Probayes

ProBT-Engine


ProBT® aims at providing a programming tool that facilitates the creation of Bayesian models and their reusability. This property allows the design of advanced features such as submodel reuse, learning, and distributed inference.

ProBT-Engine is a set of high-performance algorithm modules developped in C++ language. The figure below shows the interaction between the different modules of ProBT-Engine.

Learning Algorithms

ProBT-Engine includes two learning modules: parameter learning and structure learning.

The Structure Learning module allows finding the dependencies between the variables of the model. That is, it allows to find the Bayesian network or decomposition according to the provided data. Structure learning is especially useful to construct models on which only poor prior knowledge about variables dependencies is available. In this case, the model construction is data-driven and variables dependencies are discovered from data.

For a given structure, learning the parameters of all (or some) distributions of the model can be achieved using the Parameter Learning module. This module can be used either with complete or incomplete data.

Learning using complete data is adaptive, which allows incremental and online fitting of the data. Depending on the used optimality criterion, one can obtain a Maximum Likelihood (ML) estimation or a Maximum A Posteriori (MAP) estimation (also known as Bayesian estimation). A set of classes allowing learning the most common statistical distributions is implementend for both ML and MAP criteria.

For incomplete data cases, ProBT-Engine implements a generic Expectation-Maximization (EM) algorithm. Indeed, learning using incomplete data is a central issue: some variables of the model may be unobserved and or/some values are missing for another set of variables. The ProBT EM algorithm uses the complete data learning classes above and ProBT’s inference algorithms below in order to provide a very flexible tool for parameter learning using incomplete data.

Inference Algorithms

ProBT-Engine allows inference either in exact or approximate way.

The Exact Inference module consisting of a general-purpose algorithm for optimal marginalization sequences computation. This module allows choice among optimization on the computation memory size or the computation time.

The Approximate Inference module is intended for dealing with those problems where exact inference is intractable. Unfortunately, for complicated real-world applications, satisfying the time/memory constraints is seldom possible when using exact calculation. This is especially the case for probabilistic problems involving a large number of variables and/or dependencies, and/or defined on variables taking values in a huge (or infinite for continuous variables) set of states. In this case, exact inference becomes intractable and approximation methods must be used. This case is known as the “approximate Bayesian inference” problem.

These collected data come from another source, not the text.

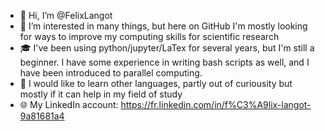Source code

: - 👋 Hi, I’m @FelixLangot
- 👀 I’m interested in many things, but here on GitHub I'm mostly looking for ways to improve my computing skills for scientific research
- :mortar_board: I've been using python/jupyter/LaTex for several years, but I'm still a beginner. I have some experience in writing bash scripts as well, and I have been introduced to parallel computing.
- 🌱 I would like to learn other languages, partly out of curiousity but mostly if it can help in my field of study  
- :globe_with_meridians: My LinkedIn account: https://fr.linkedin.com/in/f%C3%A9lix-langot-9a81681a4

<!---
FelixLangot/FelixLangot is a ✨ special ✨ repository because its `README.md` (this file) appears on your GitHub profile.
You can click the Preview link to take a look at your changes.
--->
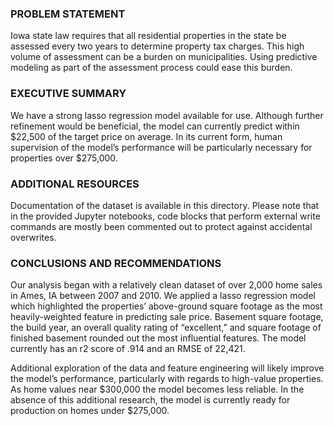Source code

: ### PROBLEM STATEMENT
Iowa state law requires that all residential properties in the state be assessed
every two years to determine property tax charges. This high volume of assessment
can be a burden on municipalities. Using predictive modeling as part of the
assessment process could ease this burden.

### EXECUTIVE SUMMARY
We have a strong lasso regression model available for use. Although further
refinement would be beneficial, the model can currently predict within $22,500 of
the target price on average. In its current form, human supervision of the model’s
performance will be particularly necessary for properties over $275,000.

### ADDITIONAL RESOURCES
Documentation of the dataset is available in this directory. Please note that in
the provided Jupyter notebooks, code blocks that perform external write commands
are mostly been commented out to protect against accidental overwrites.

### CONCLUSIONS AND RECOMMENDATIONS
Our analysis began with a relatively clean dataset of over 2,000 home sales in
Ames, IA between 2007 and 2010. We applied a lasso regression model which
highlighted the properties’ above-ground square footage as the most
heavily-weighted feature in predicting sale price. Basement square footage,
the build year, an overall quality rating of “excellent,” and square footage of
finished basement rounded out the most influential features. The model currently
has an r2 score of .914 and an RMSE of 22,421.

Additional exploration of the data and feature engineering will likely improve
the model’s performance, particularly with regards to high-value properties.
As home values near $300,000 the model becomes less reliable. In the absence
of this additional research, the model is currently ready for production on
homes under $275,000.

The approximate inference module provides four schemes (levels) of approximation:

- Integrals (sums) estimation.
- A posteriori distributions sampling using MCMC methods to generate a sample set of N points.
- A posteriori distributions maximization to get the Maximum A Posteriori (MAP ) solution.
- Low-memory cost and efficient numerical representation of distributions by selectively visiting high-probability regions of the target space and computing interpolation for the non-visited regions.

The current version of ProBT-Engine proposes a set of approximation for each level, so time/memory constraints in an application can be taken into account in a simple way.